Noch vier weitere Bürger kommen zu Wort, die ihrem Ärger freien Lauf lassen.
Pauly nimmt Stellung und erläutert das Zustandekommen der Entscheidung, im Rahmen des Donauquellsommers die Verkehrsführung anzupassen. „Der Verkehr wird nicht deshalb umgeleitet, weil wir Veranstaltungen in der Stadt machen, sondern weil der Gemeinderat seit vielen Jahren ein Konzept zur Steigerung der Innenstadtattraktivität verfolgt.“

So kam es zu dem Gemeinderatsbeschluss
2023 wurde ein Fußgänger-Verkehrscheck mit einer Landesförderung erstellt, daraufhin wurde 2024 ein Zielbild der Innenstadt entwickelt, woraufhin Donaueschingen sich 2025 auf Antrag des Gemeinderates beim Land auf die Innenstadtmöblierung beworben habe.

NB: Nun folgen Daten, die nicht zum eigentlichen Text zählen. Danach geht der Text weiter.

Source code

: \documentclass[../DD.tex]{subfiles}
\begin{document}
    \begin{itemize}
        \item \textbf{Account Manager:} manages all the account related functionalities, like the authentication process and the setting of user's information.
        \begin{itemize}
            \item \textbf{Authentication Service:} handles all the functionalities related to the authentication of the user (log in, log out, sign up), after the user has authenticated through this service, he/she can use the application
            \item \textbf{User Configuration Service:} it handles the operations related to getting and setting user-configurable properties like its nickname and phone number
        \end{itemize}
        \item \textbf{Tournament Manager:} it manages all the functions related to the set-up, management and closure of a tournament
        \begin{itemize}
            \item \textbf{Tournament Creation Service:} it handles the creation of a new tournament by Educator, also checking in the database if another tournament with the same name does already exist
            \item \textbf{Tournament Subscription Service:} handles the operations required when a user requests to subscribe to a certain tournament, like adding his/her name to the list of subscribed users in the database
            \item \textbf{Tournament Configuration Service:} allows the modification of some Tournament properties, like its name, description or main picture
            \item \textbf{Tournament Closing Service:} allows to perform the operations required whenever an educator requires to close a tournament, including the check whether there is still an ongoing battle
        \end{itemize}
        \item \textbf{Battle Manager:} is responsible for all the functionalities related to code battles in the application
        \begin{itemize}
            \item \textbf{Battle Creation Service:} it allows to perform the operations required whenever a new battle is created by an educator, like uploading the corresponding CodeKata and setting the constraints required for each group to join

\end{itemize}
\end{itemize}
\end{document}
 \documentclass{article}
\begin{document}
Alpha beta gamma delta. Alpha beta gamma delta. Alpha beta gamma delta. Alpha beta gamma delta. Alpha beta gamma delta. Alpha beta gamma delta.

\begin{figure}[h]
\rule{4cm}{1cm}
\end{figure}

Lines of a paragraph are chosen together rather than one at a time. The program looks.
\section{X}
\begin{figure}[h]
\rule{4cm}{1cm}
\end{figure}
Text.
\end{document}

Diese sei laut Pauly an die Bedingung geknüpft, dass im Rahmen dessen eine Testphase für eine Verkehrsanpassung in der Innenstadt stattfinde. Die Idee einer temporären Sperrung am Wochenende für die Veranstaltungen des Donauquellsommers sei verworfen worden, da Polizei und Verkehrsbehörden davon abgeraten hatten.
Oberbürgermeister erntet Buh-Rufe
Es sei mit Workshops im Vorfeld versucht worden, die Gewerbetreibenden abzuholen und an dem Prozess zu beteiligen. „Nach fünf Wochen sollte nun auch der Zeitpunkt eingetreten sein, wo sich die Donaueschinger an die neue Verkehrsführung gewöhnt haben und den Weg durch die Innenstadt finden. Die, die wollen, schaffen es“, so Pauly.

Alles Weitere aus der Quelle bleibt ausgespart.